Uploaded image for project: 'MariaDB Server'
  1. MariaDB Server
  2. MDEV-22180

Planner opens unnecessary tables when updated table is referenced by foreign keys

Details

    Description

      When performing a writing query on a referenced table, the planner opens all the tables referencing it, even if the modified fields are not the referenced ones and even if no record matches the WHERE clause. This behavior started to happen at some version between 10.1.20 and 10.1.40, as it is reproducible in the later and not in the former.
      It is interesting to mention that the problem is triggered even if just the explain is executed which seems to be related to the planner rather than the excution of the query itself.
      It takes a lot of time and resources, mainly when several FKs are involved.
      To reproduce it just follow these steps:
      1 . Create a DB with one table referenced by several tables.
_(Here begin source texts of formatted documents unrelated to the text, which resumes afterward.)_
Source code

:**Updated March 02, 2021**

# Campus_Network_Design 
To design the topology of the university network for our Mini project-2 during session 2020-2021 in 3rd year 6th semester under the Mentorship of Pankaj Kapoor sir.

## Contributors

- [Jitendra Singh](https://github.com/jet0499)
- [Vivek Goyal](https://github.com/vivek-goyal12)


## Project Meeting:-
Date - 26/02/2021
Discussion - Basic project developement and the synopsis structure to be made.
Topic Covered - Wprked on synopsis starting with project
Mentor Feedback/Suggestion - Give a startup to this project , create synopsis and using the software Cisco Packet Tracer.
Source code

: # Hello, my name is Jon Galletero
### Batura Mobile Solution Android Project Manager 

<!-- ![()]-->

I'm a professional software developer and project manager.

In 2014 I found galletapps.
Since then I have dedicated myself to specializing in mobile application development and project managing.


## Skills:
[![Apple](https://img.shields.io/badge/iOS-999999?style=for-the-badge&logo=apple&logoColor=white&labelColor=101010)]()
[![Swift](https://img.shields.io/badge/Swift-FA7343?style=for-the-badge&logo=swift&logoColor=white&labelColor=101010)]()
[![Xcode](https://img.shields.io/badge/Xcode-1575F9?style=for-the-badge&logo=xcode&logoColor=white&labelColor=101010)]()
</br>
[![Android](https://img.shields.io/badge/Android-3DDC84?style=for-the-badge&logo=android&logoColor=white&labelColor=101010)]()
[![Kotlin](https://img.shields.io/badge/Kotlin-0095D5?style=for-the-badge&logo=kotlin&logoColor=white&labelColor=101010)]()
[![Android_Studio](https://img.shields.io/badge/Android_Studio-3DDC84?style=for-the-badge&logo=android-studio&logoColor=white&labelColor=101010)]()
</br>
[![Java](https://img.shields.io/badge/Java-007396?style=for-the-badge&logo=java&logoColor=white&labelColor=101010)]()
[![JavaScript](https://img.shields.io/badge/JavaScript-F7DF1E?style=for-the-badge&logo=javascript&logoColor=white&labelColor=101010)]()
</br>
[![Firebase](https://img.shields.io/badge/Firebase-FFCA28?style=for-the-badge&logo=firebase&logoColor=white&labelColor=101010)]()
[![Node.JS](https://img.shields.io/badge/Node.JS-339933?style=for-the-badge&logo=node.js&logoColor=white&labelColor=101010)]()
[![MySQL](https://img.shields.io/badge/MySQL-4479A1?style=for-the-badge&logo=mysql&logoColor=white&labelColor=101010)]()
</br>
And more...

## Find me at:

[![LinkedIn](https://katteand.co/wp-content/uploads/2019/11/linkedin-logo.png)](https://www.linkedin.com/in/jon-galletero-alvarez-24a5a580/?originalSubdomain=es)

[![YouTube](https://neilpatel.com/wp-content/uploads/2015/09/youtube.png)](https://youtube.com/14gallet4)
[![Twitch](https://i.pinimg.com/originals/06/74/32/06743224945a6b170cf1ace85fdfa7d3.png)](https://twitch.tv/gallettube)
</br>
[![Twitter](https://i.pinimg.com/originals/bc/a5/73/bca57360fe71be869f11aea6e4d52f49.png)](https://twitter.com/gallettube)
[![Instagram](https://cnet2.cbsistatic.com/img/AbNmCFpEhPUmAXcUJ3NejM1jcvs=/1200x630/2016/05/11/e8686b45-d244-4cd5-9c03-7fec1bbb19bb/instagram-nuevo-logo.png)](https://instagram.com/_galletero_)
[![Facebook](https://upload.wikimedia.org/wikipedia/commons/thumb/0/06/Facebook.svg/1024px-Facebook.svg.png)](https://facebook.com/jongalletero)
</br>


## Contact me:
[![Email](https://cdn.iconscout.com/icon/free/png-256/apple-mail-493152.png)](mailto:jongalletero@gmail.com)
Here's a bash example of how to create it (and there is a dump file attached to this issue which you can just restore):

      mysql -uroot -e "DROP DATABASE IF EXISTS fktest; CREATE DATABASE fktest"
       
      mysql -uroot fktest -e "
        DROP TABLE IF EXISTS fkParent; 
        CREATE TABLE fkParent (
            id int(10) unsigned NOT NULL AUTO_INCREMENT PRIMARY KEY,
            textField varchar(10)
        );"
       
      for n in $(seq 12000); do
          [ $(($n % 100)) -eq 0 ] && echo $n
          mysql -uroot fktest -e " 
          CREATE TABLE fkChild$n (
            id int(10) unsigned NOT NULL AUTO_INCREMENT PRIMARY KEY, 
            fkField$n int(10) unsigned,
            CONSTRAINT FK_$n FOREIGN KEY (fkField$n) REFERENCES fkParent(id)
          );"
      done
      
      

      Then just access that DB and run this explain statement:

      explain UPDATE fkParent SET textField="test";
      

      It will take quite long and it seems that the planner is opnening all those referencing tables.
      If you run exactly the same test in version 10.1.20 it just goes instantaneous.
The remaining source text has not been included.